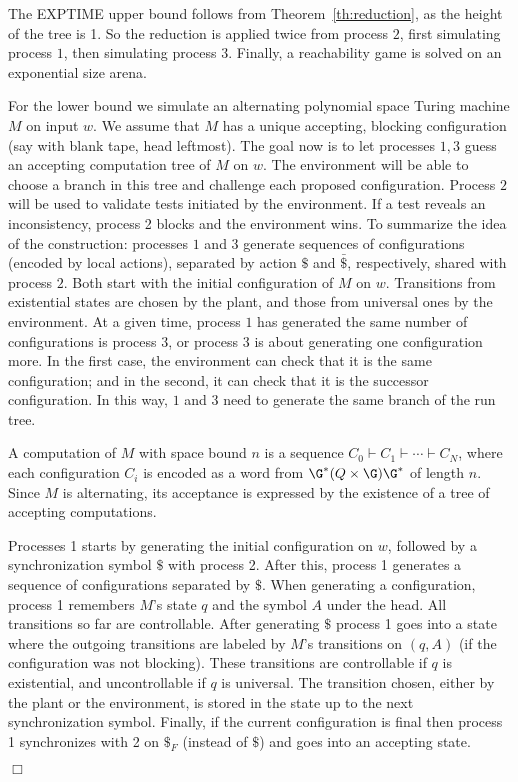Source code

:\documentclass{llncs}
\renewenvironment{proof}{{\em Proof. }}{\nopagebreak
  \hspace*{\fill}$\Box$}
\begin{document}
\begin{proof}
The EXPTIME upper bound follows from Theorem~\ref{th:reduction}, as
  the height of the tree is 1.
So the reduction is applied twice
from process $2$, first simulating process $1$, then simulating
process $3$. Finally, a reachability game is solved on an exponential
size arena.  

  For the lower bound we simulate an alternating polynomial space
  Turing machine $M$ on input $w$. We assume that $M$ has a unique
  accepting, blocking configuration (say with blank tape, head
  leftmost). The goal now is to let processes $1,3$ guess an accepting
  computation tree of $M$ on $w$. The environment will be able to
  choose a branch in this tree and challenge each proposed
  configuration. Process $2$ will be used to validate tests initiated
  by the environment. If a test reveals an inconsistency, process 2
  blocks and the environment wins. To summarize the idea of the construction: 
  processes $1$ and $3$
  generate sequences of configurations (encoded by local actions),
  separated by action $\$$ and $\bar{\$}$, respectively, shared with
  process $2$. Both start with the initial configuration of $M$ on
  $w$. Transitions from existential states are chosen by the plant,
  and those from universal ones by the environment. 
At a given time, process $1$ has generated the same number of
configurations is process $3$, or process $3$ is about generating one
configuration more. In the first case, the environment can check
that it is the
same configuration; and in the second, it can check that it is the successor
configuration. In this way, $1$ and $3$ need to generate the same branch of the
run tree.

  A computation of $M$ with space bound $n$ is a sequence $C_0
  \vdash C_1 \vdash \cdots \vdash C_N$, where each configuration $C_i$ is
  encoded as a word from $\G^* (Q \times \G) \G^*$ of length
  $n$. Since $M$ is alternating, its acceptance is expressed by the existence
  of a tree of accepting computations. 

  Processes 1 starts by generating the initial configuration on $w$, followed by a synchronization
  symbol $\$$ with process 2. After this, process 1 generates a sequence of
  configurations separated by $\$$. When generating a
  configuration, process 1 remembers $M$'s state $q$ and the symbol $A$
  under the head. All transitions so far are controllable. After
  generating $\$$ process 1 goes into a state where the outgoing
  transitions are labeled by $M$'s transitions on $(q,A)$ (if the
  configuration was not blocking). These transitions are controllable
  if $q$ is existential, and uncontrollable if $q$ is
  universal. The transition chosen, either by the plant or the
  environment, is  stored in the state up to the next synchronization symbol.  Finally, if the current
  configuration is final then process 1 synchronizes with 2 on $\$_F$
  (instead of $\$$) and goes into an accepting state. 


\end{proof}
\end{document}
--
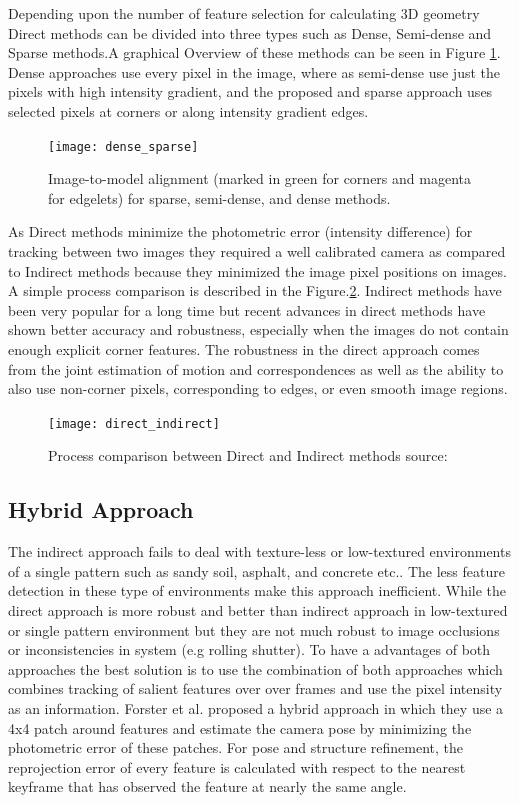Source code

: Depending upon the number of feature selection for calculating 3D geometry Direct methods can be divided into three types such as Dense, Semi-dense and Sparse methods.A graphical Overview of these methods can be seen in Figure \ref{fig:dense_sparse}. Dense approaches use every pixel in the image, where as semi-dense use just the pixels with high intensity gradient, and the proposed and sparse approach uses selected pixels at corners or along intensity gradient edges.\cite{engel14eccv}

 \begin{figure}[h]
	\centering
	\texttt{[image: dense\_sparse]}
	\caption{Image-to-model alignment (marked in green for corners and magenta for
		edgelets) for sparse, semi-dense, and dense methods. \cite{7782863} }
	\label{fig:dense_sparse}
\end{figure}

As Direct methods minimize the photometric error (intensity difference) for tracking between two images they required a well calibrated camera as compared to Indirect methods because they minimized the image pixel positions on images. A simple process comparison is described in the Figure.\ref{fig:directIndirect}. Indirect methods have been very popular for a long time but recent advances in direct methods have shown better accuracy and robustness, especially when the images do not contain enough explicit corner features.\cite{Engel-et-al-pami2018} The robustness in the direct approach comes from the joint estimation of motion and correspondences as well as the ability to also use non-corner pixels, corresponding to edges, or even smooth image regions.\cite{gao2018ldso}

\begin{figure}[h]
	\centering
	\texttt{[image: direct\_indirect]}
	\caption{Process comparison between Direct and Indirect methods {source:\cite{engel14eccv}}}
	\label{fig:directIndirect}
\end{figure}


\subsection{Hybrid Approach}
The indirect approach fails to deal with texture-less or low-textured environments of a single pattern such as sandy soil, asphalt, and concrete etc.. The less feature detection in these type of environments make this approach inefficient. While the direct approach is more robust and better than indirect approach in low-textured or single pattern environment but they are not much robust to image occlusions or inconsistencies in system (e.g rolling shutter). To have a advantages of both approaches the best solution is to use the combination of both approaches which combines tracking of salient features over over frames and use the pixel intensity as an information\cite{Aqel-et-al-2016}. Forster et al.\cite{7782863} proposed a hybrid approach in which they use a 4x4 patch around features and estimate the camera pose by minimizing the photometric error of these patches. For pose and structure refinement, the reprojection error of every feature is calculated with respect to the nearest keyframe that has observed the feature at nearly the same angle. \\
* * *
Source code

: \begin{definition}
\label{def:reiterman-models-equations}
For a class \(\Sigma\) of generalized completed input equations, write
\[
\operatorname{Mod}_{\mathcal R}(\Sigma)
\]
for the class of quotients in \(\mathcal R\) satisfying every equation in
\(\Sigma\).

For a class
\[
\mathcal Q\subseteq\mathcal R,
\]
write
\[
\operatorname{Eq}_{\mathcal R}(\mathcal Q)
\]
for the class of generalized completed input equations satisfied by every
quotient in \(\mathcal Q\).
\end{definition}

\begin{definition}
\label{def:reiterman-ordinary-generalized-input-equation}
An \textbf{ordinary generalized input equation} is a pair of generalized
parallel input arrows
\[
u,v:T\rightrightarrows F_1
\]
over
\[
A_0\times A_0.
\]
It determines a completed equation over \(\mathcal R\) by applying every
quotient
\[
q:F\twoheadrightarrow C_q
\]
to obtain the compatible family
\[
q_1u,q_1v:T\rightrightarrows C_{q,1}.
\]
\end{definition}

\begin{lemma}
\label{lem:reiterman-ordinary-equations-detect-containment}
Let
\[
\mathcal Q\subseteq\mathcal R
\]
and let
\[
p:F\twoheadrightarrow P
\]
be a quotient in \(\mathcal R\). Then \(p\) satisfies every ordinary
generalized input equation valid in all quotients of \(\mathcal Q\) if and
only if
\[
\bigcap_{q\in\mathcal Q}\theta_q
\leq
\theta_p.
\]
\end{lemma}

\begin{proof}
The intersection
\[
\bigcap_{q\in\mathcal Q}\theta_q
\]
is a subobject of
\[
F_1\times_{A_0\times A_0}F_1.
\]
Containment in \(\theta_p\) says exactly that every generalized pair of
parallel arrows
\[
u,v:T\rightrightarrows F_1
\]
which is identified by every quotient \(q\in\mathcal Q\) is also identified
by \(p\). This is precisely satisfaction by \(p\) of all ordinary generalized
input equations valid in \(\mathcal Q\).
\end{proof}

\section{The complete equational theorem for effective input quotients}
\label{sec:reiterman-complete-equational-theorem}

* Exercise aim *
Return, unchanged, the run of lines above that opens with the line containing "choose a branch" and closes with the line containing "same configuration; and". Include both.

* Written answer *
  choose a branch in this tree and challenge each proposed
  configuration. Process $2$ will be used to validate tests initiated
  by the environment. If a test reveals an inconsistency, process 2
  blocks and the environment wins. To summarize the idea of the construction: 
  processes $1$ and $3$
  generate sequences of configurations (encoded by local actions),
  separated by action $\$$ and $\bar{\$}$, respectively, shared with
  process $2$. Both start with the initial configuration of $M$ on
  $w$. Transitions from existential states are chosen by the plant,
  and those from universal ones by the environment. 
At a given time, process $1$ has generated the same number of
configurations is process $3$, or process $3$ is about generating one
configuration more. In the first case, the environment can check
that it is the
same configuration; and in the second, it can check that it is the successor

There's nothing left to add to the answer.